What would you say is the biggest setback American Christians have experienced in the “culture wars” over past few years? I know what you’re thinking, but trust me, it’s not that. I’d like to suggest that the biggest setback is something we Christians have done to ourselves.
Look, I believe the U.S. Supreme Court decision to redefine marriage was a setback. But an even bigger one is that in our zeal to defend the standards of God’s Word we’ve positioned ourselves as “angry Bible readers” and pushed people even further from the Good News.
So what should we do? First, as Rod Dreher wrote in an essay for TIME, “We have to accept that we really are living in a culturally post-Christian nation. The fundamental norms Christians have long been able to depend on no longer exist.” But hang on. Didn’t the Apostle Peter say that centuries ago; we’re “aliens and strangers” in this world (1 Peter 2:11 NASB )? Then second, we have to recognize that being angry and combative about sexual issues hasn’t worked. It’s been “a communications disaster,” as David Brooks wrote in the New York Times.
So what should we do? What if instead of using all our energy and resources fighting the culture wars we focused our efforts on making a winsome case for the Bible? My instincts say positive engagement is “a more excellent way.”

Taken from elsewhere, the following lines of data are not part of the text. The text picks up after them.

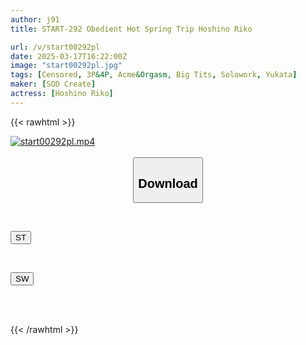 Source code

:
 ```yaml
---
author: j91
title: START-292 Obedient Hot Spring Trip Hoshino Riko

url: /v/start00292pl
date: 2025-03-17T16:22:00Z
image: "start00292pl.jpg"
tags: [Censored, 3P&4P, Acme&Orgasm, Big Tits, Solowork, Yukata]
maker: [SOD Create]
actress: [Hoshino Riko]
---
```



{{< rawhtml >}}

<div class="video" data-videoid="OYALg0RreACg9Z">
    <a href="javascript:;">
        <img src="/v/start00292pl/start00292pl.jpg" width="WIDTH" height="HEIGHT" alt="start00292pl.mp4" loading="lazy">
    </a>
</div>

<script type="text/javascript" src="https://j91.asia/asset/on-demand-st.js"></script>

<br>
  <link rel="stylesheet" href="https://j91.asia/asset/bs5.css">
  
  <center>
  <button class="btn btn-primary" type="button" data-bs-toggle="collapse" data-bs-target=".multi-collapse" aria-expanded="false" aria-controls="multiCollapseExample1 multiCollapseExample2"><h2>Download</h2></button></center>
</p>
<div class="row">
  <div class="col">
    <div class="collapse multi-collapse" id="multiCollapseExample1">
      <div class="card card-body">
	      	      <br>
<div class="buttons">  
<p><a href="/v/start00292pl/st.html" target="_blank"><button class="btn-hover color-3"><i class="fa fa-download"></i> ST</button></a></p></div>
    </div>
  </div>
</div>
  <div class="col">
    <div class="collapse multi-collapse" id="multiCollapseExample2">
      <div class="card card-body">
	      <br>
<div class="buttons">
<p><a href="/v/start00292pl/sw.html" target="_blank"><button class="btn-hover color-2"><i class="fa fa-download"></i> SW</button></a></p></div>
<br><br>
      </div>
    </div>
  </div>
</div>

{{< /rawhtml >}}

For a long time I’ve been convinced the best strategy for bringing biblical values to society is for the church to become passionate about reading and living its own Book. Then Christians will have the spiritual credibility to offer an attractive alternative to the prevailing secular worldview, a worldview that I believe leaves people hungry for truth. Maybe that’s why the Apostle Paul said, “In every way…make the teaching about God our Savior attractive” (Titus 2:10 NIV). At least it’s worth a try. Amen?